* _Work to complete_
Please filter the entries and return only the lines that include "from".

* _Dataset extract_
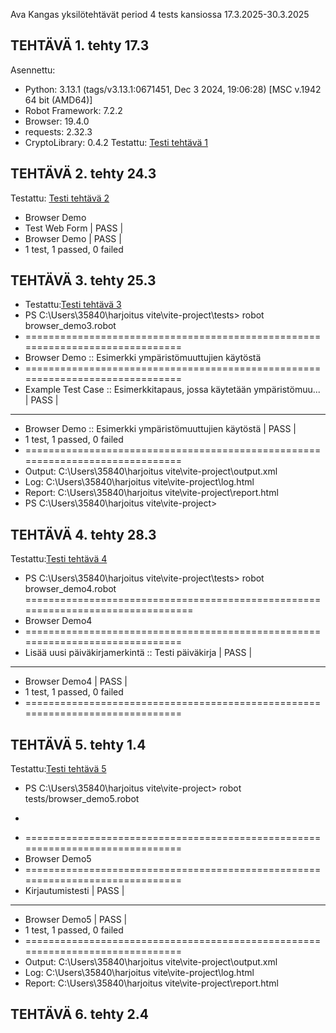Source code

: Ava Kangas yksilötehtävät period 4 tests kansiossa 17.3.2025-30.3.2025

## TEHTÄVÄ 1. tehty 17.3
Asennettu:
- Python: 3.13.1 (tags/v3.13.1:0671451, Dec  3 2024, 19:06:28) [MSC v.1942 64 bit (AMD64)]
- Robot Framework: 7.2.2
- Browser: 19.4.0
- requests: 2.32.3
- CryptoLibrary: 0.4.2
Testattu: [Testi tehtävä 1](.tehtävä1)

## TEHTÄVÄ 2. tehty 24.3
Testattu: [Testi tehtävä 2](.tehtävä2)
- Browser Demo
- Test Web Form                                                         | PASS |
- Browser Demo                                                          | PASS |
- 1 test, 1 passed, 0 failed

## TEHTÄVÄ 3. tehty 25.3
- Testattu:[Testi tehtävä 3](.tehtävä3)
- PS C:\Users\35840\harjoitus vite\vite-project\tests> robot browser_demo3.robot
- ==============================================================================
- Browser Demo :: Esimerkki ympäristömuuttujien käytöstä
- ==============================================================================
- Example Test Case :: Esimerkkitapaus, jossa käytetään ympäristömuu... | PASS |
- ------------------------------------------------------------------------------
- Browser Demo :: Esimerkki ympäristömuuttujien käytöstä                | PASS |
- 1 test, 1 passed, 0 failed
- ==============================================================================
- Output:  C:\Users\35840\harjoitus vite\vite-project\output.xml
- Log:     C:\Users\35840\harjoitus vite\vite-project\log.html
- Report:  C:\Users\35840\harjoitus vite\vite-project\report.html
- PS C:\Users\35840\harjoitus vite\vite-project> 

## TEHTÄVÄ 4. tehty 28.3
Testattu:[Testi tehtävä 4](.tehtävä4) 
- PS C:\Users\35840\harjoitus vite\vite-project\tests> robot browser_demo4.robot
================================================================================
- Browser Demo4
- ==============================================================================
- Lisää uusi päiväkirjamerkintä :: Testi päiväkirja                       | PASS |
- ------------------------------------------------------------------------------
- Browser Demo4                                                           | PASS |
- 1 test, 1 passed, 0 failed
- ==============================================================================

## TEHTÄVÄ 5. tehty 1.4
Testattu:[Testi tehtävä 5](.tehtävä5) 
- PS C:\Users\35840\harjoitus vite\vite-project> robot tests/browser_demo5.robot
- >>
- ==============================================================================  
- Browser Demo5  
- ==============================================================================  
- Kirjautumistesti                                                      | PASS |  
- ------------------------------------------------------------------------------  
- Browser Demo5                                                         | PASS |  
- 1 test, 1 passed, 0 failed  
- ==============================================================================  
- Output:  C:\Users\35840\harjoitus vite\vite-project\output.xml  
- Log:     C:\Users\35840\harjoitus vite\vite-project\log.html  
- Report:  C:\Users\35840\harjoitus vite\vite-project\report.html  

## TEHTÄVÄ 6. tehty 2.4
* * *
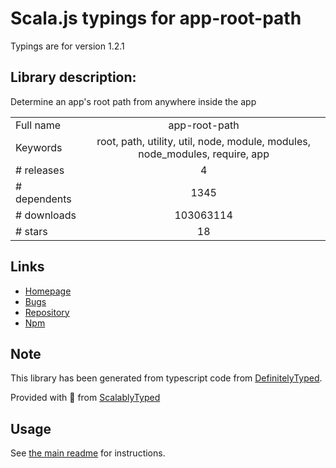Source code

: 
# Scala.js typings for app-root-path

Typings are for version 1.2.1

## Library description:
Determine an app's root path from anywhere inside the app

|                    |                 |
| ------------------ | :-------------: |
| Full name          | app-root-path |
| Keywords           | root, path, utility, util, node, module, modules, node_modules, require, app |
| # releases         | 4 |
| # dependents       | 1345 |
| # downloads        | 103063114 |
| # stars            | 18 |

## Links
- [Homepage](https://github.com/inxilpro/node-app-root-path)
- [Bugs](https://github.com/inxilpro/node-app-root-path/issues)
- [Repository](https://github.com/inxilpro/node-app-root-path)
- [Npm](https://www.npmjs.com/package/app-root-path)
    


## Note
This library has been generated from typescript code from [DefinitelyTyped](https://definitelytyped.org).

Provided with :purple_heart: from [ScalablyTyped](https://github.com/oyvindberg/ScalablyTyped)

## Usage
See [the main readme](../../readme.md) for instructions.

* _Task answer_
Determine an app's root path from anywhere inside the app
This library has been generated from typescript code from [DefinitelyTyped](https://definitelytyped.org).
Provided with :purple_heart: from [ScalablyTyped](https://github.com/oyvindberg/ScalablyTyped)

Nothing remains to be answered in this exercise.